• _The task_: Return the lines below in which the string "terá" occurs.

#### Input

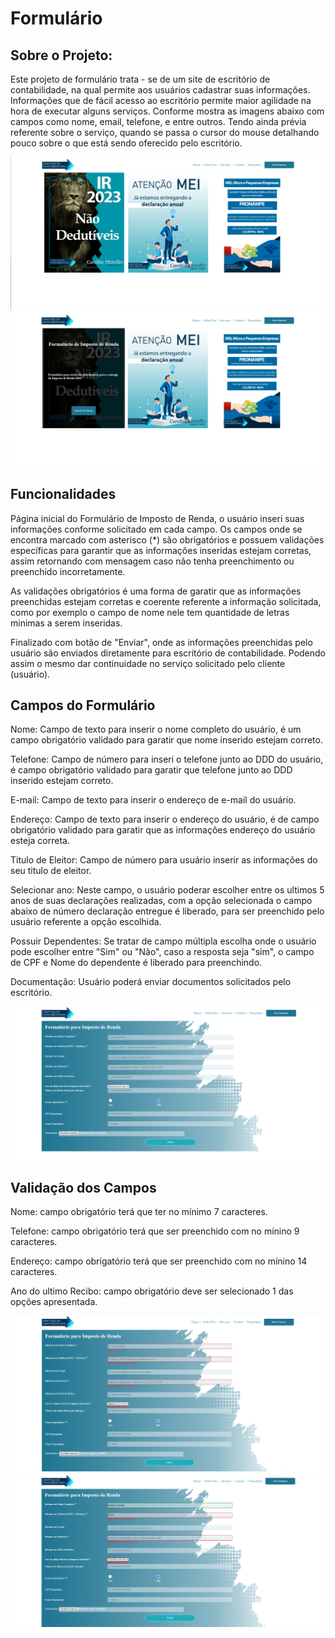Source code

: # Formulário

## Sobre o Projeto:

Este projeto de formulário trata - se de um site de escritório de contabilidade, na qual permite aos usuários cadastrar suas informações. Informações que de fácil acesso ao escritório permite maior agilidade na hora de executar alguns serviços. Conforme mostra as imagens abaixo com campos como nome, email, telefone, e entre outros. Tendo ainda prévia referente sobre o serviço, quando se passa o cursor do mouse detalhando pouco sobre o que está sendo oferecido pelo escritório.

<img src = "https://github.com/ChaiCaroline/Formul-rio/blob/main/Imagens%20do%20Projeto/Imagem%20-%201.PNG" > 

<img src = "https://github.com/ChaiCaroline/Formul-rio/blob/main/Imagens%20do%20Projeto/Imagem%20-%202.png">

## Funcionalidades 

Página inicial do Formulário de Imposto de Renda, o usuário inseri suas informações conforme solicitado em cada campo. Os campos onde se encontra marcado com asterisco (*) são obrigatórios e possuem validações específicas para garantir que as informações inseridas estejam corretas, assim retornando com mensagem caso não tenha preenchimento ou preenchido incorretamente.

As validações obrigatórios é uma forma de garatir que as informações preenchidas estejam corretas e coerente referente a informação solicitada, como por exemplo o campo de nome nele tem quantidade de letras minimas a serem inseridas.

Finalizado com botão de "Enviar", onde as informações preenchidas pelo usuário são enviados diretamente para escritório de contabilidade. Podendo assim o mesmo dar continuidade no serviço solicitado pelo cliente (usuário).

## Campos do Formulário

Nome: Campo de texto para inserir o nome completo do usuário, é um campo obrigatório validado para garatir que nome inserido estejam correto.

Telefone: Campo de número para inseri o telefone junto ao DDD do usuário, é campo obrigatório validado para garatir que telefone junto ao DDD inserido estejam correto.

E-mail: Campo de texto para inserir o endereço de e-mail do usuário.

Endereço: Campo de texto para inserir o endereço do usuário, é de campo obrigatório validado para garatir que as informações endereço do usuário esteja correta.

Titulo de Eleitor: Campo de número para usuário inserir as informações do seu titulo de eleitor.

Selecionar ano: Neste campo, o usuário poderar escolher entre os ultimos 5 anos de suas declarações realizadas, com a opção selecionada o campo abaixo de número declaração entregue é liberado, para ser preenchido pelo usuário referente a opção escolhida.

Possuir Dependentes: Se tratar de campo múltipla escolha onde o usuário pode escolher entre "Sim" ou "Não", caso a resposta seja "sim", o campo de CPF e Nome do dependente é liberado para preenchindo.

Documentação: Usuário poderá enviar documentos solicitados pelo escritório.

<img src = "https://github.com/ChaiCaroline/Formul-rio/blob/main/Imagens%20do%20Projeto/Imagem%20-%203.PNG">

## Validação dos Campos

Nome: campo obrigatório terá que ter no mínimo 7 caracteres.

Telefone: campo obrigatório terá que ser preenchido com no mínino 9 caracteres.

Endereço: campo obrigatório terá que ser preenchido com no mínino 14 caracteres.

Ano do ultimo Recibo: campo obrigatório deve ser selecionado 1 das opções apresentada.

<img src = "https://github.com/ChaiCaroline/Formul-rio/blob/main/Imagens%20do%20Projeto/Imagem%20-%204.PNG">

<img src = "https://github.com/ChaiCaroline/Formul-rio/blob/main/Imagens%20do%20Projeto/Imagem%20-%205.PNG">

########

• _Written response_:
Nome: campo obrigatório terá que ter no mínimo 7 caracteres.
Telefone: campo obrigatório terá que ser preenchido com no mínino 9 caracteres.
Endereço: campo obrigatório terá que ser preenchido com no mínino 14 caracteres.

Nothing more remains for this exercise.